◆ **EXERCISE AIM**:
In the entries below, find the line containing "في العنوان من.". Copy it and all lines after it, exactly, through the end.

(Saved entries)
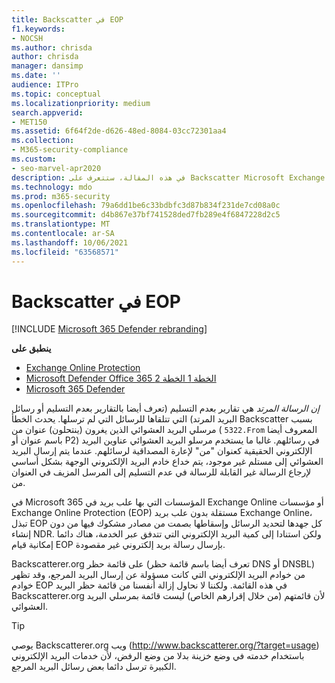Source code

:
 ```yaml
---
title: Backscatter في EOP
f1.keywords:
- NOCSH
ms.author: chrisda
author: chrisda
manager: dansimp
ms.date: ''
audience: ITPro
ms.topic: conceptual
ms.localizationpriority: medium
search.appverid:
- MET150
ms.assetid: 6f64f2de-d626-48ed-8084-03cc72301aa4
ms.collection:
- M365-security-compliance
ms.custom:
- seo-marvel-apr2020
description: في هذه المقالة، ستتعرف على Backscatter Microsoft Exchange Online Protection (EOP)
ms.technology: mdo
ms.prod: m365-security
ms.openlocfilehash: 79a6dd1be6c33bdbfc3d87b834f231de7cd08a0c
ms.sourcegitcommit: d4b867e37bf741528ded7fb289e4f6847228d2c5
ms.translationtype: MT
ms.contentlocale: ar-SA
ms.lasthandoff: 10/06/2021
ms.locfileid: "63568571"
---
```

# <a name="backscatter-in-eop"></a>Backscatter في EOP

[!INCLUDE [Microsoft 365 Defender rebranding](../includes/microsoft-defender-for-office.md)]

**ينطبق على**
- [Exchange Online Protection](exchange-online-protection-overview.md)
- [Microsoft Defender Office 365 الخطة 1 الخطة 2](defender-for-office-365.md)
- [Microsoft 365 Defender](../defender/microsoft-365-defender.md)

*إن الرسالة المرتد* هي تقارير بعدم التسليم (تعرف أيضا بالتقارير بعدم التسليم أو رسائل البريد المرتد) التي تتلقاها للرسائل التي لم ترسلها. يحدث الخطأ Backscatter بسبب مرسلي البريد العشوائي الذين يغرون (ينتحلون) عنوان من ( `5322.From` المعروف أيضا باسم عنوان أو P2) في رسائلهم. غالبا ما يستخدم مرسلو البريد العشوائي عناوين البريد الإلكتروني الحقيقية كعنوان "من" لإعارة المصداقية لرسائلهم. عندما يتم إرسال البريد العشوائي إلى مستلم غير موجود، يتم خداع خادم البريد الإلكتروني الوجهة بشكل أساسي لإرجاع الرسالة غير القابلة للرسالة في عدم التسليم إلى المرسل المزيف في العنوان من.

في Microsoft 365 المؤسسات التي بها علب بريد في Exchange Online أو مؤسسات Exchange Online Protection (EOP) مستقلة بدون علب بريد Exchange Online، تبذل EOP كل جهدها لتحديد الرسائل وإسقاطها بصمت من مصادر مشكوك فيها من دون إنشاء NDR. ولكن استنادا إلى كمية البريد الإلكتروني التي تتدفق عبر الخدمة، هناك دائما إمكانية قيام EOP بإرسال رسالة بريد إلكتروني غير مقصودة.

Backscatterer.org على قائمة حظر (تعرف أيضا باسم قائمة حظر DNS أو DNSBL) من خوادم البريد الإلكتروني التي كانت مسؤولة عن إرسال البريد المرجع، وقد تظهر خوادم EOP في هذه القائمة. ولكننا لا نحاول إزالة أنفسنا من قائمة حظر البريد Backscatterer.org لأن قائمتهم (من خلال إقرارهم الخاص) ليست قائمة بمرسلي البريد العشوائي.

> [!TIP]
> يوصي Backscatterer.org ويب (<http://www.backscatterer.org/?target=usage>) باستخدام خدمته في وضع خزينة بدلا من وضع الرفض، لأن خدمات البريد الإلكتروني الكبيرة ترسل دائما بعض رسائل البريد المرجع.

◆ **TASK RESPONSE**:
*إن الرسالة المرتد* هي تقارير بعدم التسليم (تعرف أيضا بالتقارير بعدم التسليم أو رسائل البريد المرتد) التي تتلقاها للرسائل التي لم ترسلها. يحدث الخطأ Backscatter بسبب مرسلي البريد العشوائي الذين يغرون (ينتحلون) عنوان من ( `5322.From` المعروف أيضا باسم عنوان أو P2) في رسائلهم. غالبا ما يستخدم مرسلو البريد العشوائي عناوين البريد الإلكتروني الحقيقية كعنوان "من" لإعارة المصداقية لرسائلهم. عندما يتم إرسال البريد العشوائي إلى مستلم غير موجود، يتم خداع خادم البريد الإلكتروني الوجهة بشكل أساسي لإرجاع الرسالة غير القابلة للرسالة في عدم التسليم إلى المرسل المزيف في العنوان من.

في Microsoft 365 المؤسسات التي بها علب بريد في Exchange Online أو مؤسسات Exchange Online Protection (EOP) مستقلة بدون علب بريد Exchange Online، تبذل EOP كل جهدها لتحديد الرسائل وإسقاطها بصمت من مصادر مشكوك فيها من دون إنشاء NDR. ولكن استنادا إلى كمية البريد الإلكتروني التي تتدفق عبر الخدمة، هناك دائما إمكانية قيام EOP بإرسال رسالة بريد إلكتروني غير مقصودة.

Backscatterer.org على قائمة حظر (تعرف أيضا باسم قائمة حظر DNS أو DNSBL) من خوادم البريد الإلكتروني التي كانت مسؤولة عن إرسال البريد المرجع، وقد تظهر خوادم EOP في هذه القائمة. ولكننا لا نحاول إزالة أنفسنا من قائمة حظر البريد Backscatterer.org لأن قائمتهم (من خلال إقرارهم الخاص) ليست قائمة بمرسلي البريد العشوائي.

> [!TIP]
> يوصي Backscatterer.org ويب (<http://www.backscatterer.org/?target=usage>) باستخدام خدمته في وضع خزينة بدلا من وضع الرفض، لأن خدمات البريد الإلكتروني الكبيرة ترسل دائما بعض رسائل البريد المرجع.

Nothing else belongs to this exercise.